Top of INPUT RECORDS

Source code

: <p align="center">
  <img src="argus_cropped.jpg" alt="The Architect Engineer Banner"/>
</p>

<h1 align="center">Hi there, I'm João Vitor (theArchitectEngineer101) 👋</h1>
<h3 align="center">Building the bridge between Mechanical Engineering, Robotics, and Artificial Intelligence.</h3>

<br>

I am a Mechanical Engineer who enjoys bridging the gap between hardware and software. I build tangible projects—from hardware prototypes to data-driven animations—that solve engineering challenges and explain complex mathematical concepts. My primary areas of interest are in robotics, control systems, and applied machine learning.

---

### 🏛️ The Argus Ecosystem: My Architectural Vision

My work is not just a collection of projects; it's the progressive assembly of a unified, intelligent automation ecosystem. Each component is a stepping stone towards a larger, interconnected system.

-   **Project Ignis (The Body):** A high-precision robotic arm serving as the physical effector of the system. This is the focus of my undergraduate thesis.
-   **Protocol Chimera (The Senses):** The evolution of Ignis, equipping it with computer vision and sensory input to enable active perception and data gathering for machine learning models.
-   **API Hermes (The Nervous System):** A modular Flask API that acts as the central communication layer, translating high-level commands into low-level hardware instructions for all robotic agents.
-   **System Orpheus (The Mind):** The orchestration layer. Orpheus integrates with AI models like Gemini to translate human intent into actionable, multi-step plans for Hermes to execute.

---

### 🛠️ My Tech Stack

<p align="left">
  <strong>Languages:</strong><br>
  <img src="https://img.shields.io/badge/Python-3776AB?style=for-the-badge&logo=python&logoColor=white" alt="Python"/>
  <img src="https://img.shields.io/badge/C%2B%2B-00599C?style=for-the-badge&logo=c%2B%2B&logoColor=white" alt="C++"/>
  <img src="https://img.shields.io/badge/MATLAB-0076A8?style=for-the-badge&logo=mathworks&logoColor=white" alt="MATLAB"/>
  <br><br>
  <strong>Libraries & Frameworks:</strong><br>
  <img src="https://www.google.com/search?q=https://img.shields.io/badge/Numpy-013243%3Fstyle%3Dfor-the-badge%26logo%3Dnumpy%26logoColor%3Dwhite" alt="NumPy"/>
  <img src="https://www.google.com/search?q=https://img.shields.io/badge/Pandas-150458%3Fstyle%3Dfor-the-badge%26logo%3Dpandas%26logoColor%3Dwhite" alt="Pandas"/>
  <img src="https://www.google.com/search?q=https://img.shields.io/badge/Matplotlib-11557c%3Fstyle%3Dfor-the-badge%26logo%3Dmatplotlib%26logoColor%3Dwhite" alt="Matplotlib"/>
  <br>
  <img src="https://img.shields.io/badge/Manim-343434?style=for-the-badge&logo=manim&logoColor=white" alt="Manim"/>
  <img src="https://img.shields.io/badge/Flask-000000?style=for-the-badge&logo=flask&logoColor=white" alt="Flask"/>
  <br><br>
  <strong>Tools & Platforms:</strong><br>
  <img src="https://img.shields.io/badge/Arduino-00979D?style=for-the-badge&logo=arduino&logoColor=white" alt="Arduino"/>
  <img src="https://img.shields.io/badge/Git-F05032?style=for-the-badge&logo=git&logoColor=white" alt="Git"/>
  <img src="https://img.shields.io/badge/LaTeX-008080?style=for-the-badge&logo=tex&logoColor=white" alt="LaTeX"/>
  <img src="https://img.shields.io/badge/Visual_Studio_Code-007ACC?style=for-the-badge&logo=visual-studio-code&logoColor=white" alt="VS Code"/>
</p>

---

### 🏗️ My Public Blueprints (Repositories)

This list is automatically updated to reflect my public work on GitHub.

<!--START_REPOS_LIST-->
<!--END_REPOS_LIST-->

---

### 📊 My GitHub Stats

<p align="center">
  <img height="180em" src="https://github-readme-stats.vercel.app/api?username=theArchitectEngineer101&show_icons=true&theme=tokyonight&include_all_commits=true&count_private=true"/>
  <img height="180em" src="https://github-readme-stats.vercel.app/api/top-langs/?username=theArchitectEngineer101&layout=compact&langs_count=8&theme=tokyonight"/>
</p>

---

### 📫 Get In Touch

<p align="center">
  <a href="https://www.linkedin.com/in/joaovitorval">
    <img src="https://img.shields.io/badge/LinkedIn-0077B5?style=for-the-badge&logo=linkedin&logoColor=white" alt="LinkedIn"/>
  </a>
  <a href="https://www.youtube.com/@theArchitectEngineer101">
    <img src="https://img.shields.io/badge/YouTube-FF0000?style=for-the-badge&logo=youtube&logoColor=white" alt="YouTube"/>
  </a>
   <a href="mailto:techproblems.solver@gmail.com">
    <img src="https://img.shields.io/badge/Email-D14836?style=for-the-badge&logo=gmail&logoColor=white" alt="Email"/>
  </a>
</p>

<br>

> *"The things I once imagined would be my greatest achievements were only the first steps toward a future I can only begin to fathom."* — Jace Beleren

Bottom of INPUT RECORDS

== INSTRUCTIONS TO FOLLOW ==
What is the count of lines in the data above containing the string "This"? Write the number and nothing else.

== ANSWER AREA ==
2